You have to make sure your body can physically recover, we all know that. However, just b/c you're doing a short (and highly intense) routine (be it strength/power or conditioning) that you've found your body can recover from, doesn't mean your nervous system can. That's the catch 22 with many forms of S&C training - intensity and duration are inversely proportional. Shorter workouts are more intense, and might be easier to recover from physically, but take more out of your nervous system. Longer workouts, by nature, can't be as intense, and are therefore easier on the nervous system, however, they can be much more demanding physically. You need to find a good balance between both - esp. considering that you have to add the rigors of your skills training to the mix.

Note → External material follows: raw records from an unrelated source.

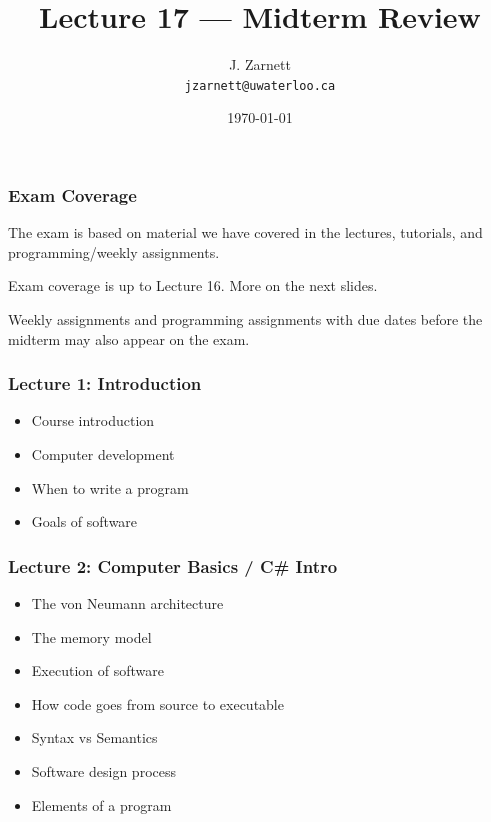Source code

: 

\title{Lecture 17 --- Midterm Review }

\author{J. Zarnett\\
\texttt{jzarnett@uwaterloo.ca}}
\date{\today}



\begin{frame}
  \titlepage
  
 \end{frame}




\begin{frame}
\frametitle{Exam Coverage}

The exam is based on material we have covered in the lectures, tutorials, and programming/weekly assignments.

Exam coverage is up to Lecture 16. More on the next slides.

Weekly assignments and programming assignments with due dates before the midterm may also appear on the exam. 

\end{frame}


\begin{frame}
\frametitle{Lecture 1: Introduction}

{\Large
\begin{itemize}
	\item Course introduction
	\item Computer development
	\item When to write a program
	\item Goals of software
\end{itemize}
}
\end{frame}

\begin{frame}
\frametitle{Lecture 2: Computer Basics / C\# Intro}

{\Large
\begin{itemize}
	\item The von Neumann architecture
	\item The memory model
	\item Execution of software
	\item How code goes from source to executable
	\item Syntax vs Semantics
	\item Software design process
	\item Elements of a program
\end{itemize}
}

\end{frame}



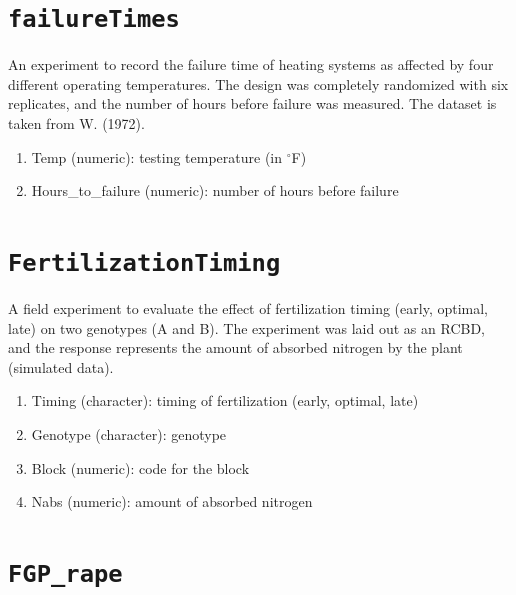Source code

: \documentclass[
  letterpaper,
  DIV=11,
  numbers=noendperiod]{scrreprt}
\providecommand{\tightlist}{%
  \setlength{\itemsep}{0pt}\setlength{\parskip}{0pt}}
\begin{document}
\section*{\texorpdfstring{\texttt{failureTimes}}{failureTimes}}\label{failuretimes}


An experiment to record the failure time of heating systems as affected
by four different operating temperatures. The design was completely
randomized with six replicates, and the number of hours before failure
was measured. The dataset is taken from W. (1972).

\begin{enumerate}
\def\labelenumi{\arabic{enumi}.}
\tightlist
\item
  Temp (numeric): testing temperature (in \(^{\circ}\)F)
\item
  Hours\_to\_failure (numeric): number of hours before failure
\end{enumerate}

\section*{\texorpdfstring{\texttt{FertilizationTiming}}{FertilizationTiming}}\label{fertilizationtiming}


A field experiment to evaluate the effect of fertilization timing
(early, optimal, late) on two genotypes (A and B). The experiment was
laid out as an RCBD, and the response represents the amount of absorbed
nitrogen by the plant (simulated data).

\begin{enumerate}
\def\labelenumi{\arabic{enumi}.}
\tightlist
\item
  Timing (character): timing of fertilization (early, optimal, late)
\item
  Genotype (character): genotype
\item
  Block (numeric): code for the block
\item
  Nabs (numeric): amount of absorbed nitrogen
\end{enumerate}

\section*{\texorpdfstring{\texttt{FGP\_rape}}{FGP\_rape}}\label{fgp_rape}
\end{document}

You also have to consider motivation. For most of us, this (mma, S&C, etc.) is more hobby than it is profession - you don't want to get to a point that you're dreading a workout, or that you just don't want to train. Training should be hard, but enjoyable (if that makes sense).
A lot of this is why I'm putting together the expansion pack based around 2-day workouts. While I was in the Middle East, I found that I experience much of the same sorts of challenges. It wasn't b/c skills training was taking a toll on me, but b/c the environment just sucked. We worked 7 days/week, 84+ hours/week. If you went a couple nights not sleeping good, or had to put in some extra hours, or spent time during the night in the bunker from IDF (instead of sleeping in bed), it could take it's toll on you - mentally and physically. I found that I might have stretches in which I could make all my workouts in a given week for a month, then I'd have a hard time getting just 2 workouts/week in. I found that if I put together 2-day programs the way I was, it allowed me to train pretty much when I could/wanted to, and if I had to skip some days, I could easily pick back up where I left off w/o having lost workouts, or having a jacked up schedule.
ANYWAY - back to SS's question, I'd focus on power/strength (do some basic strength work to keep strength up, while applying speed components to increase power), while doing a maintenance level for cardiovascular/muscular conditioning, since you're getting most of what you need for this in your rolling. Focus on what will make you better on the mat.